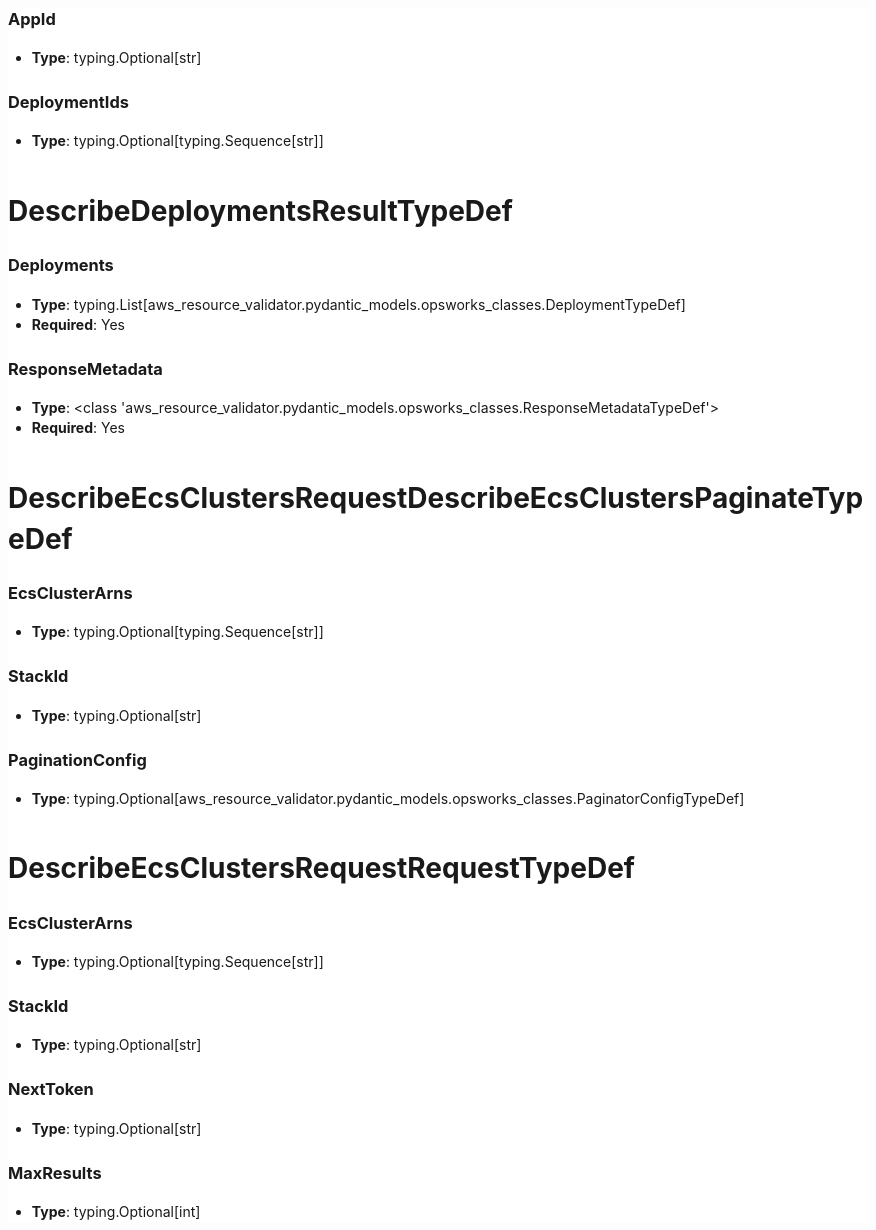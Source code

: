 ### AppId
- **Type**: typing.Optional[str]

### DeploymentIds
- **Type**: typing.Optional[typing.Sequence[str]]


# DescribeDeploymentsResultTypeDef

### Deployments
- **Type**: typing.List[aws_resource_validator.pydantic_models.opsworks_classes.DeploymentTypeDef]
- **Required**: Yes

### ResponseMetadata
- **Type**: <class 'aws_resource_validator.pydantic_models.opsworks_classes.ResponseMetadataTypeDef'>
- **Required**: Yes


# DescribeEcsClustersRequestDescribeEcsClustersPaginateTypeDef

### EcsClusterArns
- **Type**: typing.Optional[typing.Sequence[str]]

### StackId
- **Type**: typing.Optional[str]

### PaginationConfig
- **Type**: typing.Optional[aws_resource_validator.pydantic_models.opsworks_classes.PaginatorConfigTypeDef]


# DescribeEcsClustersRequestRequestTypeDef

### EcsClusterArns
- **Type**: typing.Optional[typing.Sequence[str]]

### StackId
- **Type**: typing.Optional[str]

### NextToken
- **Type**: typing.Optional[str]

### MaxResults
- **Type**: typing.Optional[int]
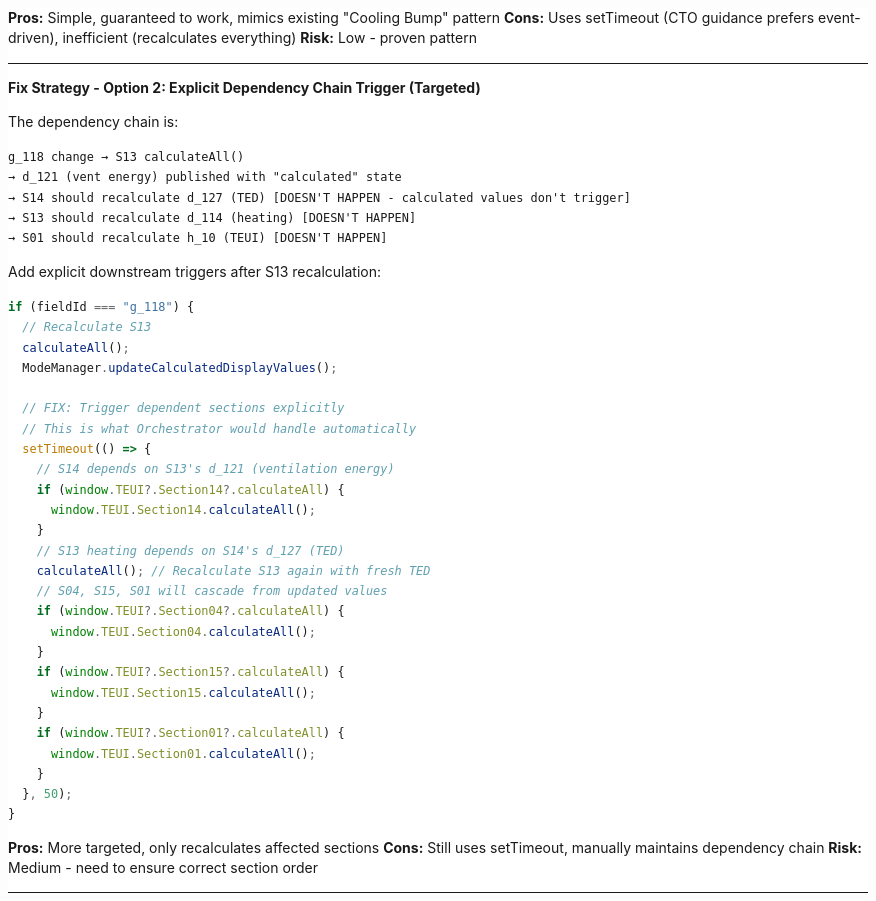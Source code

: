 **Pros:** Simple, guaranteed to work, mimics existing "Cooling Bump" pattern
**Cons:** Uses setTimeout (CTO guidance prefers event-driven), inefficient (recalculates everything)
**Risk:** Low - proven pattern

---

**Fix Strategy - Option 2: Explicit Dependency Chain Trigger (Targeted)**

The dependency chain is:

```
g_118 change → S13 calculateAll()
→ d_121 (vent energy) published with "calculated" state
→ S14 should recalculate d_127 (TED) [DOESN'T HAPPEN - calculated values don't trigger]
→ S13 should recalculate d_114 (heating) [DOESN'T HAPPEN]
→ S01 should recalculate h_10 (TEUI) [DOESN'T HAPPEN]
```

Add explicit downstream triggers after S13 recalculation:

```javascript
if (fieldId === "g_118") {
  // Recalculate S13
  calculateAll();
  ModeManager.updateCalculatedDisplayValues();

  // FIX: Trigger dependent sections explicitly
  // This is what Orchestrator would handle automatically
  setTimeout(() => {
    // S14 depends on S13's d_121 (ventilation energy)
    if (window.TEUI?.Section14?.calculateAll) {
      window.TEUI.Section14.calculateAll();
    }
    // S13 heating depends on S14's d_127 (TED)
    calculateAll(); // Recalculate S13 again with fresh TED
    // S04, S15, S01 will cascade from updated values
    if (window.TEUI?.Section04?.calculateAll) {
      window.TEUI.Section04.calculateAll();
    }
    if (window.TEUI?.Section15?.calculateAll) {
      window.TEUI.Section15.calculateAll();
    }
    if (window.TEUI?.Section01?.calculateAll) {
      window.TEUI.Section01.calculateAll();
    }
  }, 50);
}
```

**Pros:** More targeted, only recalculates affected sections
**Cons:** Still uses setTimeout, manually maintains dependency chain
**Risk:** Medium - need to ensure correct section order

---
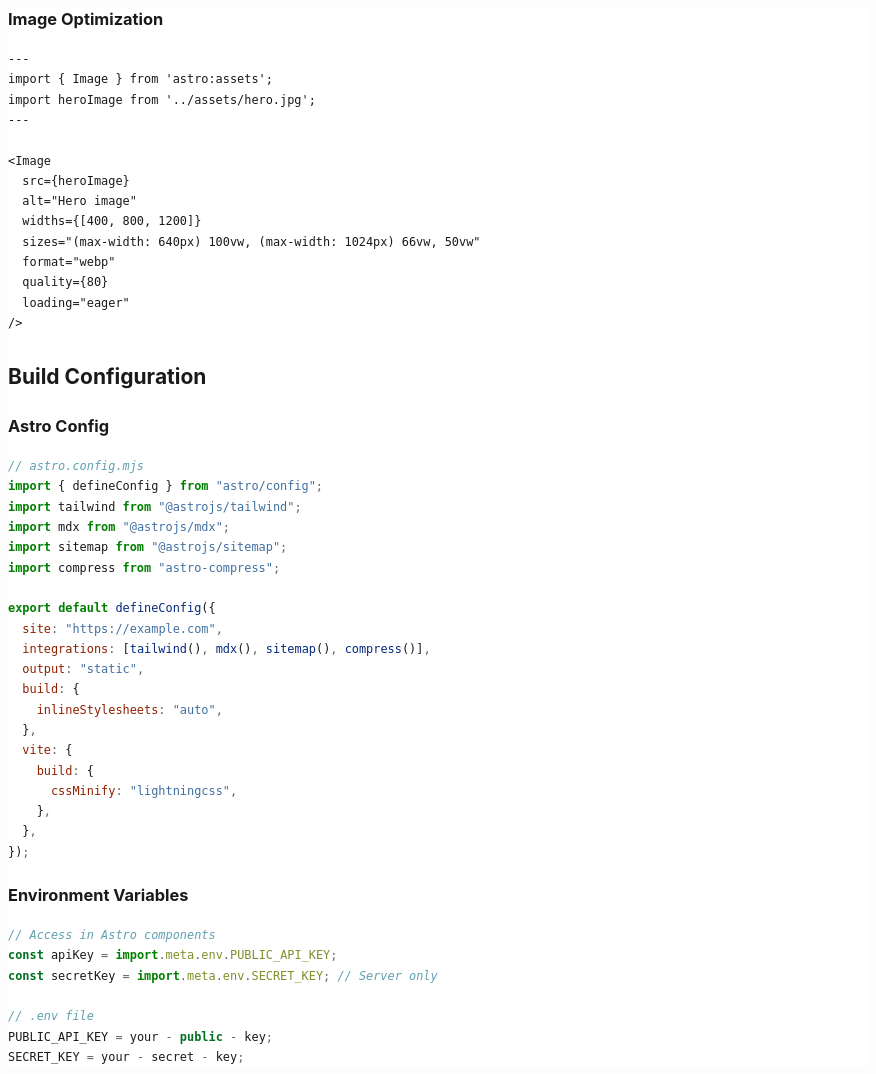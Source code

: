 ### Image Optimization

```astro
---
import { Image } from 'astro:assets';
import heroImage from '../assets/hero.jpg';
---

<Image
  src={heroImage}
  alt="Hero image"
  widths={[400, 800, 1200]}
  sizes="(max-width: 640px) 100vw, (max-width: 1024px) 66vw, 50vw"
  format="webp"
  quality={80}
  loading="eager"
/>
```

## Build Configuration

### Astro Config

```javascript
// astro.config.mjs
import { defineConfig } from "astro/config";
import tailwind from "@astrojs/tailwind";
import mdx from "@astrojs/mdx";
import sitemap from "@astrojs/sitemap";
import compress from "astro-compress";

export default defineConfig({
  site: "https://example.com",
  integrations: [tailwind(), mdx(), sitemap(), compress()],
  output: "static",
  build: {
    inlineStylesheets: "auto",
  },
  vite: {
    build: {
      cssMinify: "lightningcss",
    },
  },
});
```

### Environment Variables

```javascript
// Access in Astro components
const apiKey = import.meta.env.PUBLIC_API_KEY;
const secretKey = import.meta.env.SECRET_KEY; // Server only

// .env file
PUBLIC_API_KEY = your - public - key;
SECRET_KEY = your - secret - key;
```
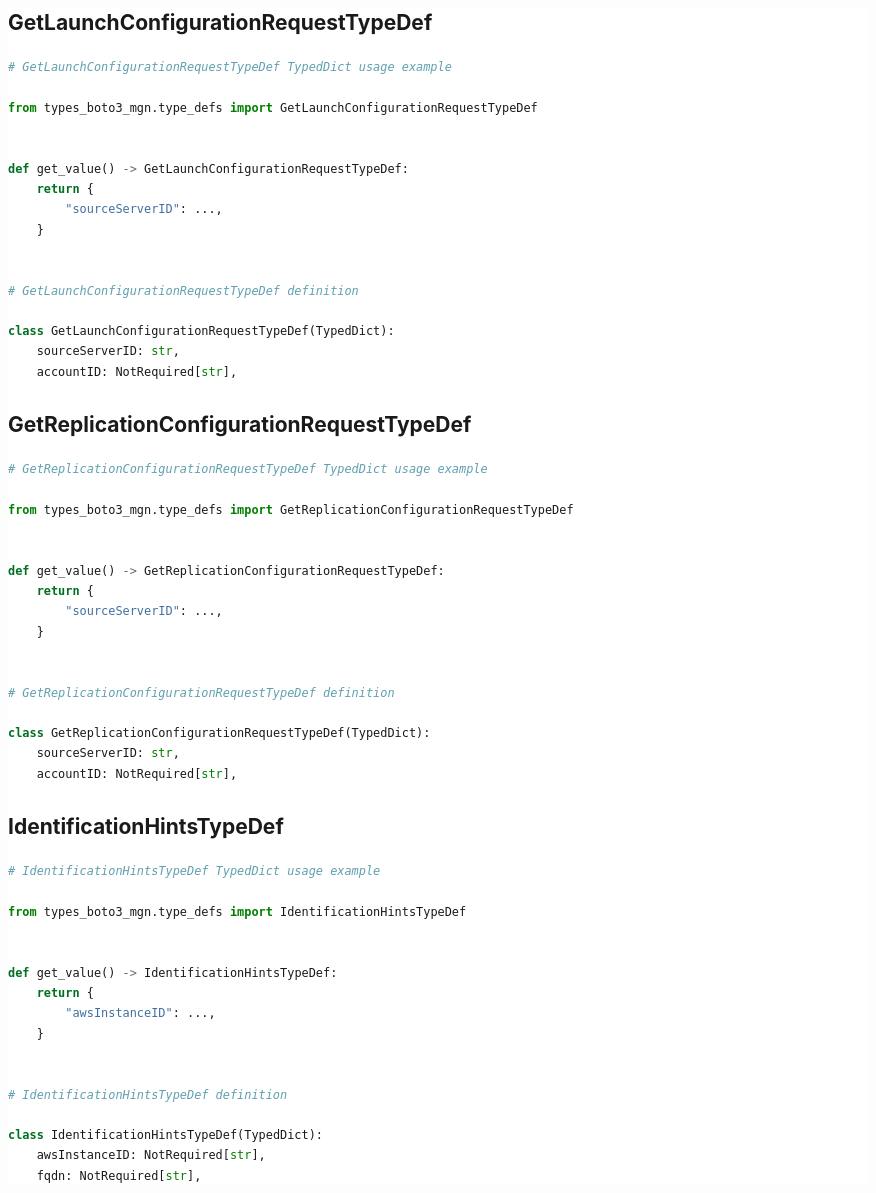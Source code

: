 

## GetLaunchConfigurationRequestTypeDef

```python
# GetLaunchConfigurationRequestTypeDef TypedDict usage example

from types_boto3_mgn.type_defs import GetLaunchConfigurationRequestTypeDef


def get_value() -> GetLaunchConfigurationRequestTypeDef:
    return {
        "sourceServerID": ...,
    }


# GetLaunchConfigurationRequestTypeDef definition

class GetLaunchConfigurationRequestTypeDef(TypedDict):
    sourceServerID: str,
    accountID: NotRequired[str],
```


## GetReplicationConfigurationRequestTypeDef

```python
# GetReplicationConfigurationRequestTypeDef TypedDict usage example

from types_boto3_mgn.type_defs import GetReplicationConfigurationRequestTypeDef


def get_value() -> GetReplicationConfigurationRequestTypeDef:
    return {
        "sourceServerID": ...,
    }


# GetReplicationConfigurationRequestTypeDef definition

class GetReplicationConfigurationRequestTypeDef(TypedDict):
    sourceServerID: str,
    accountID: NotRequired[str],
```


## IdentificationHintsTypeDef

```python
# IdentificationHintsTypeDef TypedDict usage example

from types_boto3_mgn.type_defs import IdentificationHintsTypeDef


def get_value() -> IdentificationHintsTypeDef:
    return {
        "awsInstanceID": ...,
    }


# IdentificationHintsTypeDef definition

class IdentificationHintsTypeDef(TypedDict):
    awsInstanceID: NotRequired[str],
    fqdn: NotRequired[str],
```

•••••

The task: Only the lines holding the string "tailwind" are needed; copy each of them from the material above.

Answer box:
import tailwind from "@astrojs/tailwind";
  integrations: [tailwind(), mdx(), sitemap(), compress()],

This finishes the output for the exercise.